To address this market pain point, Maris Regulatory Consulting began establishing a dedicated SMO team for medical devices in 2017. “The most fundamental personnel in clinical trials are our Clinical Research Coordinators (CRCs); they constitute the core backbone of the entire clinical trial process,” stated Wang Yang. Regarding compliance in clinical trials, physicians generally have limited familiarity with regulatory requirements; therefore, professional CRCs are needed to assist physicians in organizing non-clinical data. Furthermore, throughout the clinical trial process, sponsors—i.e., pharmaceutical and device companies—are primarily concerned with timelines. The involvement of CRCs can accelerate the overall trial progress, particularly during the initial patient screening and follow-up phases.

 

Through two years of dedicated efforts, the SMO business of Maris Registration Consulting has expanded nationwide, covering 44 hospitals, and has become the preferred SMO supplier in the medical device sector for some of these institutions.

 

Regarding the future development of the medical device CRO industry, Wang Yang indicated that two trends are worth noting.

 

First, the medical device CRO sector will become increasingly consolidated. “As regulations grow stricter and market demands for clinical trial compliance rise, product registration is becoming more challenging.

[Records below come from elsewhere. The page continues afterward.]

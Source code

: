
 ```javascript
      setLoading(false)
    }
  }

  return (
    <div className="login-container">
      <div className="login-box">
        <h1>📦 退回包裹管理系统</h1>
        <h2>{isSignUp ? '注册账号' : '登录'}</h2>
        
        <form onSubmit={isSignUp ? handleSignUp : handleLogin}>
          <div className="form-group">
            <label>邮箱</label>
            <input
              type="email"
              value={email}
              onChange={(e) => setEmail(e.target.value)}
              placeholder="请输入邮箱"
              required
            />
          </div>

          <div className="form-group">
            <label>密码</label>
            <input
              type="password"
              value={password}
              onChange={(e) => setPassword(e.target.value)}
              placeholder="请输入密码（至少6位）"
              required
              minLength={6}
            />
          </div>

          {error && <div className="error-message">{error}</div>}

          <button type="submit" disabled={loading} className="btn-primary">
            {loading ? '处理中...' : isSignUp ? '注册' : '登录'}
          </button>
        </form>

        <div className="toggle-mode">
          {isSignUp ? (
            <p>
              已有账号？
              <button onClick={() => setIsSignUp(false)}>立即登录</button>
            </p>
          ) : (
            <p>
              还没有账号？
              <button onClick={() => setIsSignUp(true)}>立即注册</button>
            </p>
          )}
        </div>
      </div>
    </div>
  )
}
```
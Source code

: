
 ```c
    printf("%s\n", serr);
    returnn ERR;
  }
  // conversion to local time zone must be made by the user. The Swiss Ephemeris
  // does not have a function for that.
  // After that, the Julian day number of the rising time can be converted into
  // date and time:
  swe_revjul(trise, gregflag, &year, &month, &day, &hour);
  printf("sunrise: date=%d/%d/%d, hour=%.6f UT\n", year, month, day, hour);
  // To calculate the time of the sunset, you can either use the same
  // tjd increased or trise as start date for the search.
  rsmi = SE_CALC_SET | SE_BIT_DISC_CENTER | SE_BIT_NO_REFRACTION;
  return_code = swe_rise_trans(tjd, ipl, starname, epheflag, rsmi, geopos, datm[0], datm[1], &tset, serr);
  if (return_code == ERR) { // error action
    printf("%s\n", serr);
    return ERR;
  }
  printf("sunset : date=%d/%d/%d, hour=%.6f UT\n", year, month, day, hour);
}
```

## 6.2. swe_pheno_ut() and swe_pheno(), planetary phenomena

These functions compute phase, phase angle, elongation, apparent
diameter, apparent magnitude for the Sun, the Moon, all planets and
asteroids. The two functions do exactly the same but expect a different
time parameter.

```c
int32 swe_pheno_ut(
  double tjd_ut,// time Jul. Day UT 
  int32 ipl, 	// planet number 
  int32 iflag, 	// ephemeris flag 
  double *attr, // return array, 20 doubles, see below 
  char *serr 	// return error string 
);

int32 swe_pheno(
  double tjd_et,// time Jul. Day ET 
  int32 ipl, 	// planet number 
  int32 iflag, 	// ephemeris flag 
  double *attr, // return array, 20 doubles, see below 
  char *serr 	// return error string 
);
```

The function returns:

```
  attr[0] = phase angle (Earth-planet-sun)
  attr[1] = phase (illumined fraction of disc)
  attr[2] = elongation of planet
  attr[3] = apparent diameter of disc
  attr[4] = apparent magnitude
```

When companies incur higher R&D and clinical trial costs, they inevitably seek experienced medical device regulatory consulting firms to ensure quality and efficiency. Consequently, standalone CROs lacking dedicated regulatory affairs teams will struggle to survive, while firms with greater specialization will have better opportunities. Our aim is to carve out a distinct niche by establishing a medical device regulatory consulting firm that combines professional advisory expertise with strong execution capabilities.”

 

Second is the extension of the industrial chain. “As medical device CRO companies become increasingly specialized and deeply engaged, their business scope will not only cover service segments but also extend upstream into R&D and investment, and downstream into sales and marketing services. By integrating the entire industry chain, these companies can maximize the strategic role of clinical services and drive healthy, rapid corporate growth.”